The term global file system has historically referred to a distributed virtual name space built on a set of local file systems to provide transparent access to multiple, potentially distributed, systems. [2] These global file systems had the same properties such as blocking interface, no buffering etc. but guaranteed that the same path name corresponds to the same object on all computers deploying the filesystem. Also called distributed file systems these file systems rely on redirection to distributed systems, therefore latency and scalability can affect file access depending on where the target systems reside.


The Andrew File System attempted to solve this for a campus environment using caching and a weak consistency model to achieve local access to remote files.

In the 2000's, global file systems have found a use case in providing hybrid cloud storage, that combine cloud or any object storage, versioning and local caching to create a single, unified, globally accessible file system that does not rely on redirection to a storage device [3] but serves files from the local cache while maintaining the single file system and all meta data in the object storage. [4] As described in Google's patents, advantages of these global file systems include the ability to scale with the object storage, use snapshots stored in the object storage for versioning to replace backup, and create a centrally managed consolidated storage repository in the object storage.

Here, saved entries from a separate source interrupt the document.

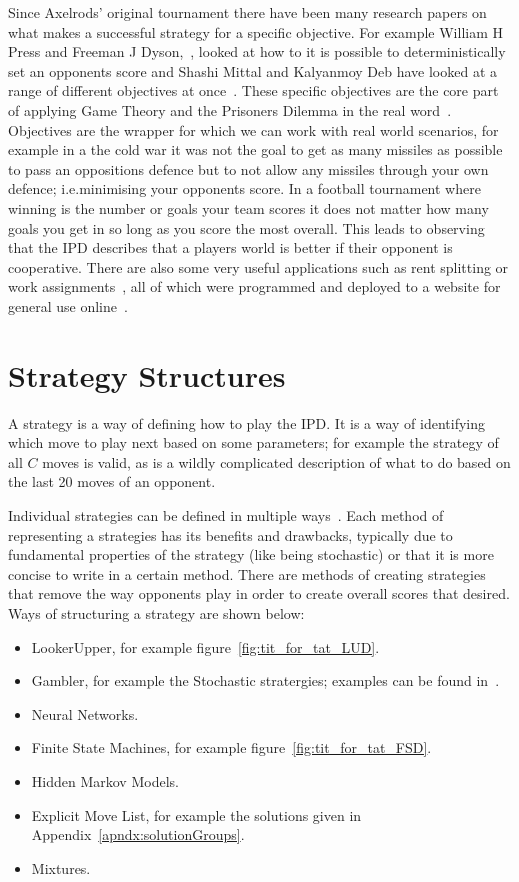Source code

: Since Axelrods' original tournament there have been many research papers on what makes a successful strategy for a specific objective.
For example William H Press and Freeman J Dyson,~\cite{press2012iterated}, looked at how to it is possible to deterministically set an opponents score and Shashi Mittal and Kalyanmoy Deb have looked at a range of different objectives at once~\cite{mittal2009optimal}.
These specific objectives are the core part of applying Game Theory and the Prisoners Dilemma in the real word~\cite{rehmeyer2012climateNegotiations,osang2013environmental,Schneier2012doping}.
Objectives are the wrapper for which we can work with real world scenarios, for example in a the cold war it was not the goal to get as many missiles as possible to pass an oppositions defence but to not allow any missiles through your own defence; i.e.minimising your opponents score.
In a football tournament where winning is the number or goals your team scores it does not matter how many goals you get in so long as you score the most overall.
This leads to observing that the IPD describes that a players world is better if their opponent is cooperative.  
There are also some very useful applications such as rent splitting or work assignments~\cite{goldman2015spliddit}, all of which were programmed and deployed to a website for general use online~\cite{spliddit}.

\section{Strategy Structures}\label{sec:stratergyStructures}
A strategy is a way of defining how to play the IPD. 
It is a way of identifying which move to play next based on some parameters; for example the strategy of all $C$ moves is valid, as is a wildly complicated description of what to do based on the last 20 moves of an opponent.

Individual strategies can be defined in multiple ways~\cite{harper2017reinforcement}.
Each method of representing a strategies has its benefits and drawbacks, typically due to fundamental properties of the strategy (like being stochastic) or that it is more concise to write in a certain method.
There are methods of creating strategies that remove the way opponents play in order to create overall scores that desired.
Ways of structuring a strategy are shown below:

\begin{itemize}
 \item LookerUpper, for example figure~\ref{fig:tit_for_tat_LUD}.
 \item Gambler, for example the Stochastic stratergies; examples can be found in~\cite{press2012iterated}.
 \item Neural Networks.
 \item Finite State Machines, for example figure~\ref{fig:tit_for_tat_FSD}.
 \item Hidden Markov Models.
 \item Explicit Move List, for example the solutions given in Appendix~\ref{apndx:solutionGroups}.
 \item Mixtures.
\end{itemize}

Comparison with Network Attached Storage

When it comes to hybrid file storage, there are two main approaches: network attached storage (NAS) with cloud connectivity and global file system (GFS). The two solutions are fundamentally different. [5]

NAS with cloud connectivity is typically used to supplement on-premises storage. Public clouds may be combined with on-premises NAS for tasks such as backup, tiering, or disaster recovery. This type of setup uses the cloud for specific use cases to complement on-premises storage. On-premises NAS is sold by well-established IT vendors including Dell, IBM, NetApp, and others, and most build in support for some type of cloud connectivity. [5]

A Global File System utilizes a fundamentally different architecture. In these solutions, cloud storage – typically object storage – serves as the core storage element, while caching devices are utilized on-premises to provide data access. These devices can be physical but are increasingly available as virtual solutions that can be deployed in a hypervisor. The use of caching devices reduces the amount of required on-premises storage capacity, and the associated capital expense. [5]

Global file systems are better suited for remote collaboration, as they make it easier to manage access to files across dispersed geographic areas. Utilizing the cloud as a central storage location enables users to access the same data regardless of their location. [5]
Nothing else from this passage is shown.